Ivor Windybottom wrote:

We've looked at EOT's for clients, but although they love the concept the practicalities of employees running the business have caused too much admin for the idea to be viable.

The founders typically want to step down, but find the work involved to set up the necessary committees and management structures mean alternative exit routes are preferable (e.g. share options, etc.).

Very few businesses have adopted EOT's despite the fantastic benefits for the selling shareholders, which tells its own story about the difficulties!

I'm intrigued by this. Certainly there were some professional fees/admin involved, as the founders are legally selling some/all of the business. However, I'm unsure re any admin of employees running things? Yes you'll need some trustees, typically at least one founder, one independent, and one staff member. I'm not aware of any compulsory committees beyond that.

To get the tax perks of the EOT, you do need to sell a controlling stake, whereas I imagine with share options more often than not the founder will retain control for quite some time.

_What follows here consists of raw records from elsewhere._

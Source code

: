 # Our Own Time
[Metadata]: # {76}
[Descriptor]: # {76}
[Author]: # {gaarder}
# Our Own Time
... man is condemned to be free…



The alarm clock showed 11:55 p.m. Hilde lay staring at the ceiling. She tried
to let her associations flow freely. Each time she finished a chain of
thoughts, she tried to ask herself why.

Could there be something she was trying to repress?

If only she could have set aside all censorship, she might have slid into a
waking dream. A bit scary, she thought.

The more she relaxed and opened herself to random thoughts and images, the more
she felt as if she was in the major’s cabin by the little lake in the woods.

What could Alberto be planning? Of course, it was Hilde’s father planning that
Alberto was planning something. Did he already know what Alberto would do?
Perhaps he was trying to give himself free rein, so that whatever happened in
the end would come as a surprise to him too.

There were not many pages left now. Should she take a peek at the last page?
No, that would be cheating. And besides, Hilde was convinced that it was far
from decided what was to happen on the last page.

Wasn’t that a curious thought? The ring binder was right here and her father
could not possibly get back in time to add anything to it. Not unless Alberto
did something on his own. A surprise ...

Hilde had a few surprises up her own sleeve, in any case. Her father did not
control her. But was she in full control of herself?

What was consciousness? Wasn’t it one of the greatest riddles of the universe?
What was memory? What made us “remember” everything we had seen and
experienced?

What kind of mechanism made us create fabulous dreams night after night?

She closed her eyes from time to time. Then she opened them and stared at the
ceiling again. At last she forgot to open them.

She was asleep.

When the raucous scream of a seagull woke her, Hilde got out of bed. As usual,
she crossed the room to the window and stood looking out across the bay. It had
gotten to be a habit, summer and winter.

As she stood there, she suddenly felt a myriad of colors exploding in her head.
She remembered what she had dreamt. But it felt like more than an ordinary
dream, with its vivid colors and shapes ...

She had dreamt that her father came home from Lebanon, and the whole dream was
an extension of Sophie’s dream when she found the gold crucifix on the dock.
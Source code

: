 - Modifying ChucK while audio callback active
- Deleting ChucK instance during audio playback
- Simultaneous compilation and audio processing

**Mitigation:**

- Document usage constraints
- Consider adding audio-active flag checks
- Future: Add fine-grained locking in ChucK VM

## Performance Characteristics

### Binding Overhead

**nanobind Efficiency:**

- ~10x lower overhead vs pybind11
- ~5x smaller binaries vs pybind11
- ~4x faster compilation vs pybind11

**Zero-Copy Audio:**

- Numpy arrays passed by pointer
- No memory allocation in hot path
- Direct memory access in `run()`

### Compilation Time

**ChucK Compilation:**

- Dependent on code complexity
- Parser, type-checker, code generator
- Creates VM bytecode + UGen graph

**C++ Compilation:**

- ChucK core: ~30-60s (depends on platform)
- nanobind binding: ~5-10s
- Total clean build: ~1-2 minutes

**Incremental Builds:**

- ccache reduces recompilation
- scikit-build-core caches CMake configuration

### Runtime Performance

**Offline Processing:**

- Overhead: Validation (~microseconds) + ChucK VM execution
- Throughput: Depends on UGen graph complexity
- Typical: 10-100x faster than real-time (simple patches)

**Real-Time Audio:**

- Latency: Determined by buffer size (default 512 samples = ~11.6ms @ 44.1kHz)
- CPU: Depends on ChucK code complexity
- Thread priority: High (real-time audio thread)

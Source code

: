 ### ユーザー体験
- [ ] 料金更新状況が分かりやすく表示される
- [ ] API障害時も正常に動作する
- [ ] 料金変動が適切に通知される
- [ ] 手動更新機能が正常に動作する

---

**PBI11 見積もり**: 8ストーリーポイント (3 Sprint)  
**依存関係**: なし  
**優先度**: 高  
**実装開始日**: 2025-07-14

Ie yes their ownership will dilute from 100%, but it will typically take a lot of staff exercising lots of significant options for the founder to go below 50%. I appreciate that will make it seem less scary to the founder if they very much want to stay in the firm, as they will still have ultimate say.

You're right that EOTs don't seem to be that popular (yet?!). Having spoken to a couple of business owners in the last fortnight who are thinking about selling, it does seem some of their reasons for not liking the EOT model aren't always based in reality. Also some of their concerns are more re selling generally (loss of purpose/status/income etc)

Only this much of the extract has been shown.